Bike Smut Memphis

There are a lot of niche film festivals in the world, but none quite like this one.
For five years now, BikeSmut has been traveling the world with a very specific mission. "Our only guidelines for submissions is that it involves bikes and sex," says Poppy Cox, BikeSmut's Creative Director. "People don't come if they're not into bikes and sex."
Cox says the festival was inspired by a unexpected commonality in festival's dueling elements. "It's an empowerment thing. Bikes are about being able to take control of your own transportation. You free yourself from the boundaries of a car. This translates into making your own pornography, and not letting other people define what is sexy for you." Cox sees parallels in the second-wave feminist embrace of pornography and the effect that bicycles had on the women of the nineteenth century. By being cheap, easily accessible personal transportation, "bikes changed the way women got around, the way they dressed, and they way they acted," she says.
By taking the "dirty movie" out of the realm of the secret and into the festival setting, BikeSmut seeks to demystify and thus redefine the form. "Distribution is a really big issue for us," says Cox. "People watch porn by themselves, but we believe that it's really important to bring people together to watch this material, which could be considered obscene, and discuss it as a community." But the short films presented are not all traditionally smutty. "We want people to define for themselves what pornography is. It doesn't have to be graphic," Cox says. "I actually think mainstream action movies are more pornographic than sex. Better pornography is more thoughtful, and therefore more artistic. But we don't define it like that. We just want people to feel better about what they're seeing. We want people to discuss it."
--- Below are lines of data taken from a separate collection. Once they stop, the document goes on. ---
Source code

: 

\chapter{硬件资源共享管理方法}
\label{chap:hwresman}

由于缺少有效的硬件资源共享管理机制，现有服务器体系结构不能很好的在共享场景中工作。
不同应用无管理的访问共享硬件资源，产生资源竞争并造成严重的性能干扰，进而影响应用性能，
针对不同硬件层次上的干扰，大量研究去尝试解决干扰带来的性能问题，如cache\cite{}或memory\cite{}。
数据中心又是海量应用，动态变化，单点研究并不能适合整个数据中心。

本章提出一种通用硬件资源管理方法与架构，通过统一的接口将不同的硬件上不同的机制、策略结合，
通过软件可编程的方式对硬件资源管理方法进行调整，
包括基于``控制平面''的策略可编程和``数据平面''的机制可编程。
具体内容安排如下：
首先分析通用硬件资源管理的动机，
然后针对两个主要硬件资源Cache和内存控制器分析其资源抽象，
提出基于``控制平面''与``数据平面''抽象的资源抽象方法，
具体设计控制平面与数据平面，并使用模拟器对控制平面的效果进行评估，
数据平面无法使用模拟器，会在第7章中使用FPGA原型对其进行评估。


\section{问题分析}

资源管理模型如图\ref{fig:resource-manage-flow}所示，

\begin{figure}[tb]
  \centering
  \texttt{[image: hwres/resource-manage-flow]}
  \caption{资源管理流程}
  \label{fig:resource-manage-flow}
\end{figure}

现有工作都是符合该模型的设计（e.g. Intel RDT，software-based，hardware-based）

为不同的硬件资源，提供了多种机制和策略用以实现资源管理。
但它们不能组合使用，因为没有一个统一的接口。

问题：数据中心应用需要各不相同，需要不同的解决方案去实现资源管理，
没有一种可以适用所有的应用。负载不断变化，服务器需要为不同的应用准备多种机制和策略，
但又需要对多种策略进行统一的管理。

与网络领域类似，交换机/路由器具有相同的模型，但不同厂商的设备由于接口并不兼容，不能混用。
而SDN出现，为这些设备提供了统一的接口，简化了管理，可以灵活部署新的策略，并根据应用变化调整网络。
This year's festival will make its first ever stop in Tennessee. "We didn't make it to the South last year, because we went to Europe for six months," says Cox. So the festival's Memphis stop will include elements of both last and this years' selection, including Memphis' own Corduroy Wednesday's "Confessions of a Pedalphile", a decidedly un-pornographic comedy short originally produced for last year's Live From Memphis Bikesploitation Film Festival. Cox says since there are way too many festival entries to show in the allotted time, "This is a Choose Your Own Adventure-style show," where the audience will be polled in real time to determine which movies will be screened. "We like showing how cool and sexy bicycles can be," says Cox.